It is time, past time, to retool. It is time to prepare for persecutions that will get bolder by the month and year. The dark movements that marched in under the banners of tolerance never meant it. And having increasingly gained power, they are seeking to criminalize anyone who resists their vision. No tolerance for us. Religious liberty is eroding, and compulsory compliance is already here. The federal courts increasingly shift to militantly secular and activist judges who legislate from the bench.
When will we as a Church finally say to the bureaucrats who demand we comply with evil laws: “We will not comply. If you fine us we will not pay. If you seek to confiscate our buildings, we will turn maximum publicity against you, but we still will not comply. If you arrest us, off to jail we go! But we will simply not comply with evil laws or cooperate with evil.” Right now, most of us can barely imagine our clergy standing so firm. Quiet compromises and jargon-filled “solutions” will be a grave temptation to a Church ill-prepared for persecution.
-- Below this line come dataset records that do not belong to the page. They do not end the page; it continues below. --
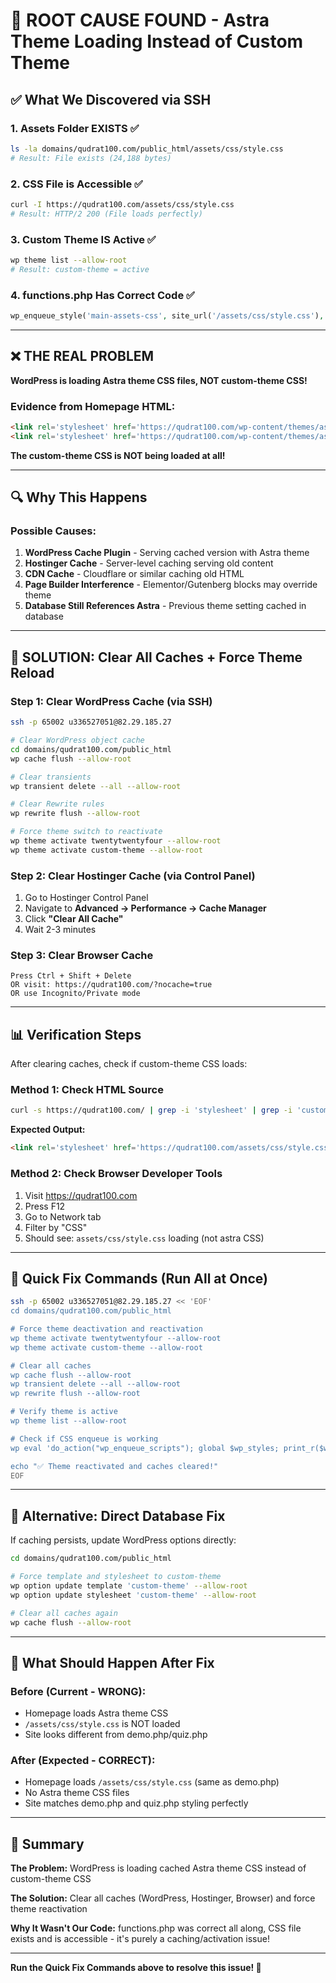 # 🎯 ROOT CAUSE FOUND - Astra Theme Loading Instead of Custom Theme

## ✅ What We Discovered via SSH

### 1. Assets Folder EXISTS ✅
```bash
ls -la domains/qudrat100.com/public_html/assets/css/style.css
# Result: File exists (24,188 bytes)
```

### 2. CSS File is Accessible ✅
```bash
curl -I https://qudrat100.com/assets/css/style.css
# Result: HTTP/2 200 (File loads perfectly)
```

### 3. Custom Theme IS Active ✅
```bash
wp theme list --allow-root
# Result: custom-theme = active
```

### 4. functions.php Has Correct Code ✅
```php
wp_enqueue_style('main-assets-css', site_url('/assets/css/style.css'), array(), '2.0');
```

---

## ❌ THE REAL PROBLEM

**WordPress is loading Astra theme CSS files, NOT custom-theme CSS!**

### Evidence from Homepage HTML:
```html
<link rel='stylesheet' href='https://qudrat100.com/wp-content/themes/astra/assets/css/minified/main.min-rtl.css' />
<link rel='stylesheet' href='https://qudrat100.com/wp-content/themes/astra/assets/css/minified/compatibility/edd-grid.min-rtl.css' />
```

**The custom-theme CSS is NOT being loaded at all!**

---

## 🔍 Why This Happens

### Possible Causes:

1. **WordPress Cache Plugin** - Serving cached version with Astra theme
2. **Hostinger Cache** - Server-level caching serving old content
3. **CDN Cache** - Cloudflare or similar caching old HTML
4. **Page Builder Interference** - Elementor/Gutenberg blocks may override theme
5. **Database Still References Astra** - Previous theme setting cached in database

---

## 🚀 SOLUTION: Clear All Caches + Force Theme Reload

### Step 1: Clear WordPress Cache (via SSH)
```bash
ssh -p 65002 u336527051@82.29.185.27

# Clear WordPress object cache
cd domains/qudrat100.com/public_html
wp cache flush --allow-root

# Clear transients
wp transient delete --all --allow-root

# Clear Rewrite rules
wp rewrite flush --allow-root

# Force theme switch to reactivate
wp theme activate twentytwentyfour --allow-root
wp theme activate custom-theme --allow-root
```

### Step 2: Clear Hostinger Cache (via Control Panel)
1. Go to Hostinger Control Panel
2. Navigate to **Advanced → Performance → Cache Manager**
3. Click **"Clear All Cache"**
4. Wait 2-3 minutes

### Step 3: Clear Browser Cache
```
Press Ctrl + Shift + Delete
OR visit: https://qudrat100.com/?nocache=true
OR use Incognito/Private mode
```

---

## 📊 Verification Steps

After clearing caches, check if custom-theme CSS loads:

### Method 1: Check HTML Source
```bash
curl -s https://qudrat100.com/ | grep -i 'stylesheet' | grep -i 'custom\|assets'
```

**Expected Output:**
```html
<link rel='stylesheet' href='https://qudrat100.com/assets/css/style.css?ver=2.0' />
```

### Method 2: Check Browser Developer Tools
1. Visit https://qudrat100.com
2. Press F12
3. Go to Network tab
4. Filter by "CSS"
5. Should see: `assets/css/style.css` loading (not astra CSS)

---

## 🎯 Quick Fix Commands (Run All at Once)

```bash
ssh -p 65002 u336527051@82.29.185.27 << 'EOF'
cd domains/qudrat100.com/public_html

# Force theme deactivation and reactivation
wp theme activate twentytwentyfour --allow-root
wp theme activate custom-theme --allow-root

# Clear all caches
wp cache flush --allow-root
wp transient delete --all --allow-root
wp rewrite flush --allow-root

# Verify theme is active
wp theme list --allow-root

# Check if CSS enqueue is working
wp eval 'do_action("wp_enqueue_scripts"); global $wp_styles; print_r($wp_styles->registered["main-assets-css"]);' --allow-root

echo "✅ Theme reactivated and caches cleared!"
EOF
```

---

## 🔧 Alternative: Direct Database Fix

If caching persists, update WordPress options directly:

```bash
cd domains/qudrat100.com/public_html

# Force template and stylesheet to custom-theme
wp option update template 'custom-theme' --allow-root
wp option update stylesheet 'custom-theme' --allow-root

# Clear all caches again
wp cache flush --allow-root
```

---

## 📝 What Should Happen After Fix

### Before (Current - WRONG):
- Homepage loads Astra theme CSS
- `/assets/css/style.css` is NOT loaded
- Site looks different from demo.php/quiz.php

### After (Expected - CORRECT):
- Homepage loads `/assets/css/style.css` (same as demo.php)
- No Astra theme CSS files
- Site matches demo.php and quiz.php styling perfectly

---

## 🎯 Summary

**The Problem:** WordPress is loading cached Astra theme CSS instead of custom-theme CSS

**The Solution:** Clear all caches (WordPress, Hostinger, Browser) and force theme reactivation

**Why It Wasn't Our Code:** functions.php was correct all along, CSS file exists and is accessible - it's purely a caching/activation issue!

---

**Run the Quick Fix Commands above to resolve this issue! 🚀**
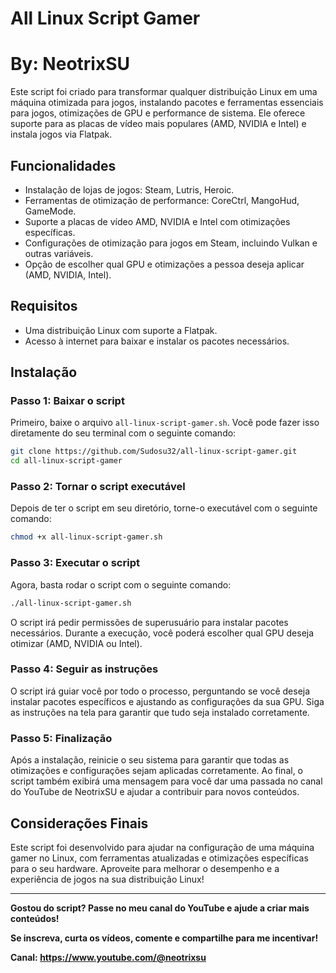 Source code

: 
# All Linux Script Gamer
# By: NeotrixSU

Este script foi criado para transformar qualquer distribuição Linux em uma máquina otimizada para jogos, instalando pacotes e ferramentas essenciais para jogos, otimizações de GPU e performance de sistema. Ele oferece suporte para as placas de vídeo mais populares (AMD, NVIDIA e Intel) e instala jogos via Flatpak.

## Funcionalidades

- Instalação de lojas de jogos: Steam, Lutris, Heroic.
- Ferramentas de otimização de performance: CoreCtrl, MangoHud, GameMode.
- Suporte a placas de vídeo AMD, NVIDIA e Intel com otimizações específicas.
- Configurações de otimização para jogos em Steam, incluindo Vulkan e outras variáveis.
- Opção de escolher qual GPU e otimizações a pessoa deseja aplicar (AMD, NVIDIA, Intel).

## Requisitos

- Uma distribuição Linux com suporte a Flatpak.
- Acesso à internet para baixar e instalar os pacotes necessários.

## Instalação

### Passo 1: Baixar o script

Primeiro, baixe o arquivo `all-linux-script-gamer.sh`. Você pode fazer isso diretamente do seu terminal com o seguinte comando:

```bash
git clone https://github.com/Sudosu32/all-linux-script-gamer.git
cd all-linux-script-gamer
```

### Passo 2: Tornar o script executável

Depois de ter o script em seu diretório, torne-o executável com o seguinte comando:

```bash
chmod +x all-linux-script-gamer.sh
```

### Passo 3: Executar o script

Agora, basta rodar o script com o seguinte comando:

```bash
./all-linux-script-gamer.sh
```

O script irá pedir permissões de superusuário para instalar pacotes necessários. Durante a execução, você poderá escolher qual GPU deseja otimizar (AMD, NVIDIA ou Intel).

### Passo 4: Seguir as instruções

O script irá guiar você por todo o processo, perguntando se você deseja instalar pacotes específicos e ajustando as configurações da sua GPU. Siga as instruções na tela para garantir que tudo seja instalado corretamente.

### Passo 5: Finalização

Após a instalação, reinicie o seu sistema para garantir que todas as otimizações e configurações sejam aplicadas corretamente. Ao final, o script também exibirá uma mensagem para você dar uma passada no canal do YouTube de NeotrixSU e ajudar a contribuir para novos conteúdos.

## Considerações Finais

Este script foi desenvolvido para ajudar na configuração de uma máquina gamer no Linux, com ferramentas atualizadas e otimizações específicas para o seu hardware. Aproveite para melhorar o desempenho e a experiência de jogos na sua distribuição Linux!

---

**Gostou do script? Passe no meu canal do YouTube e ajude a criar mais conteúdos!**

**Se inscreva, curta os vídeos, comente e compartilhe para me incentivar!**

**Canal: https://www.youtube.com/@neotrixsu**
Call me alarmist or call me idealist, but I hope we find our spine before it is too late. It is usually a faithful remnant that saves the day in the Biblical narrative. I pray only for the strength to be in that faithful remnant. Will you join me too? Let’s pray and start retooling now. Only our unambiguous faith can save us or anyone we love. Pray for strong and courageous faith.
It was the late Archdiocese of Chicago’s Cardinal Francis George (1937-2015) who said, “I expect to die in bed, my successor will die in prison and his successor will die a martyr in the public square. His successor will pick up the shards of a ruined society and slowly help rebuild civilization, as the church has done so often in human history.”
That is the right approach to take. Things are going downhill fast, separating the wheat from the chaff, but God is not finished yet, and we must persevere until the end. And the only way we can do that is to make a full break from comfortable Christianity.